What is expected |
Repeat only the lines below from the one containing "출처: SW Expert" through the one containing "30pts (5 pts inspection)", inclusive, exactly as written.

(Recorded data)

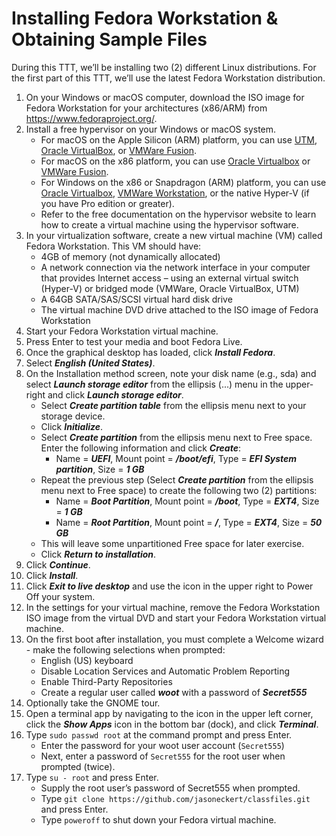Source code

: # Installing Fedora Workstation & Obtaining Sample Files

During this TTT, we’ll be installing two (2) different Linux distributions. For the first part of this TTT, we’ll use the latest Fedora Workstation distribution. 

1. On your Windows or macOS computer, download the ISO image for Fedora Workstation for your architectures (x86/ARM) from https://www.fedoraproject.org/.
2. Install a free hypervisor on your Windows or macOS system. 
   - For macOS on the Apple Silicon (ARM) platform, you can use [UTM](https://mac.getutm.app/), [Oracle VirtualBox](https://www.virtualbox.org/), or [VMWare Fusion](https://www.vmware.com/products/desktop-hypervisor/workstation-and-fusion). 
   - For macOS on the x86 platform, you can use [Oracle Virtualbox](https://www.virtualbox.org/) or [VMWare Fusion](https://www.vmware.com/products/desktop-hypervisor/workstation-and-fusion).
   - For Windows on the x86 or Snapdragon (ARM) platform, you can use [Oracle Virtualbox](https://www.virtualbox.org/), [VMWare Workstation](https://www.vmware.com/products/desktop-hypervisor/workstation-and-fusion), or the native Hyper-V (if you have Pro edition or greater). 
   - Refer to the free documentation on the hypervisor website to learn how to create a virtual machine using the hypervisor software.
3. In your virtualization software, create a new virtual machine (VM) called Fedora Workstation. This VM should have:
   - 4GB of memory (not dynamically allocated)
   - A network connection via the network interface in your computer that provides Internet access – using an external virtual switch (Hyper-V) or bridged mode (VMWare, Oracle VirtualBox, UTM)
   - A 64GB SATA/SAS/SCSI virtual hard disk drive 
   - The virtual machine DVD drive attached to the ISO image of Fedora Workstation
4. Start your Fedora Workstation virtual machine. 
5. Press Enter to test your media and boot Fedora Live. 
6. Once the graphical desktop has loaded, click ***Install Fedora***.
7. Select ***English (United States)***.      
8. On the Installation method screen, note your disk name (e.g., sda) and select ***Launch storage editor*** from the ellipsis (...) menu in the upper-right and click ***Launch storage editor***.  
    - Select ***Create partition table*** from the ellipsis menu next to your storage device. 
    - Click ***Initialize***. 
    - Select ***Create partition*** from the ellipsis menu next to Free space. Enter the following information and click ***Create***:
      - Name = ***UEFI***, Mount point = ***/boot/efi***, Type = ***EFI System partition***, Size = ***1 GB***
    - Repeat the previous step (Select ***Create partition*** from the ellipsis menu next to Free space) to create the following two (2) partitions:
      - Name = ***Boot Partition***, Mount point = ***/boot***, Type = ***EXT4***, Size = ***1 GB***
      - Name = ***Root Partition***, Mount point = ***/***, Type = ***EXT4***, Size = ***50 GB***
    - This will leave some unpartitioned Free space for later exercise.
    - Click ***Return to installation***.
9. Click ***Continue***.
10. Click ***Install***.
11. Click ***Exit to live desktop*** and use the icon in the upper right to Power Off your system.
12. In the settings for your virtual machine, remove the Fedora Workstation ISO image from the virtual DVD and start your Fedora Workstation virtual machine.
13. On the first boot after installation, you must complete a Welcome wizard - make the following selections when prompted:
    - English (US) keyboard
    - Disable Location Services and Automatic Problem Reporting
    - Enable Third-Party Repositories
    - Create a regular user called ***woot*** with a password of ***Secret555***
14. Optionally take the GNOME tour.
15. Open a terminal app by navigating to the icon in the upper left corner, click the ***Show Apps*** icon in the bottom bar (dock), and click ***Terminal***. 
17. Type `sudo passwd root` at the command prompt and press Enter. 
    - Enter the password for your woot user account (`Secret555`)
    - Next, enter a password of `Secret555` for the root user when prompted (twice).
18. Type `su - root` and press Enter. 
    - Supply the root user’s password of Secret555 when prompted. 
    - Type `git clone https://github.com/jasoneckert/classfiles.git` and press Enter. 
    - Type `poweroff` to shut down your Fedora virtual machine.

--

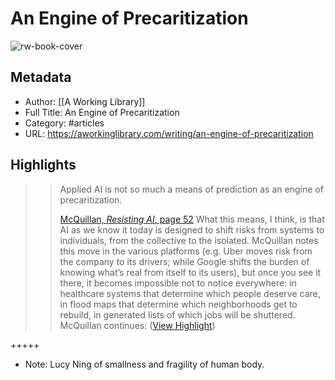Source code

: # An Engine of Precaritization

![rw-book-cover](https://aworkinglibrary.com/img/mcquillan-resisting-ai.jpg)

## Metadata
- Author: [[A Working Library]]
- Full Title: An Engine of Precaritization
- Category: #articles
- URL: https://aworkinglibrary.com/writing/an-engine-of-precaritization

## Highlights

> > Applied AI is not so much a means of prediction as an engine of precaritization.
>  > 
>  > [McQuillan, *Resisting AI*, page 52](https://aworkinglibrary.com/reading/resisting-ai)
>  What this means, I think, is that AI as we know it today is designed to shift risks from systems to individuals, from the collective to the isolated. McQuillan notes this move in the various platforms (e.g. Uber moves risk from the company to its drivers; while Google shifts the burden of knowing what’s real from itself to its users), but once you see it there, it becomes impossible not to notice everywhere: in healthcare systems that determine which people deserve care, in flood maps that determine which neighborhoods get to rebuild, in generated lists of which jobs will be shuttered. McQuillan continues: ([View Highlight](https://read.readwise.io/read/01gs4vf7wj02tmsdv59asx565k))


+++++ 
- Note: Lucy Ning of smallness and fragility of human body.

==

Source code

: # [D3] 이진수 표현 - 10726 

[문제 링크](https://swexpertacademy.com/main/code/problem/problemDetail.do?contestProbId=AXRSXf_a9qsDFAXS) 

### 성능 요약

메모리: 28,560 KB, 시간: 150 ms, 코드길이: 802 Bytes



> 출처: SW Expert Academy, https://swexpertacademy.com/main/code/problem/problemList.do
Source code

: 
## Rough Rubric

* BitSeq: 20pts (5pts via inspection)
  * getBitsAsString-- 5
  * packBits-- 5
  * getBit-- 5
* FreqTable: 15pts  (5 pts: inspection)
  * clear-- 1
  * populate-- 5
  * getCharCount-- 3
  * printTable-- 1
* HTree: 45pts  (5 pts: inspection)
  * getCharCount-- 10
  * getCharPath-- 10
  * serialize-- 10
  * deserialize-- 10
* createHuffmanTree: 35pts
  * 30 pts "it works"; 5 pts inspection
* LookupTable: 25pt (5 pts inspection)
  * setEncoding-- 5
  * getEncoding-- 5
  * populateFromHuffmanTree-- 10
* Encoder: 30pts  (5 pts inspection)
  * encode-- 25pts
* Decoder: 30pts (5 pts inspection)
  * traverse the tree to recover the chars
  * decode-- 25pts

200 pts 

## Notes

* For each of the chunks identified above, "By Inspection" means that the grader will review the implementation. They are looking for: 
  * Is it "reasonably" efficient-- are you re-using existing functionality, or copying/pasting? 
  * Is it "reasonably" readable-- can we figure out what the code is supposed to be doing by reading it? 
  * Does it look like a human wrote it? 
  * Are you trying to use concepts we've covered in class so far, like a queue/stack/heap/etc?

Solved problem |
> 출처: SW Expert Academy, https://swexpertacademy.com/main/code/problem/problemList.do
Source code

: 
## Rough Rubric

* BitSeq: 20pts (5pts via inspection)
  * getBitsAsString-- 5
  * packBits-- 5
  * getBit-- 5
* FreqTable: 15pts  (5 pts: inspection)
  * clear-- 1
  * populate-- 5
  * getCharCount-- 3
  * printTable-- 1
* HTree: 45pts  (5 pts: inspection)
  * getCharCount-- 10
  * getCharPath-- 10
  * serialize-- 10
  * deserialize-- 10
* createHuffmanTree: 35pts
  * 30 pts "it works"; 5 pts inspection
* LookupTable: 25pt (5 pts inspection)
  * setEncoding-- 5
  * getEncoding-- 5
  * populateFromHuffmanTree-- 10
* Encoder: 30pts  (5 pts inspection)
  * encode-- 25pts
* Decoder: 30pts (5 pts inspection)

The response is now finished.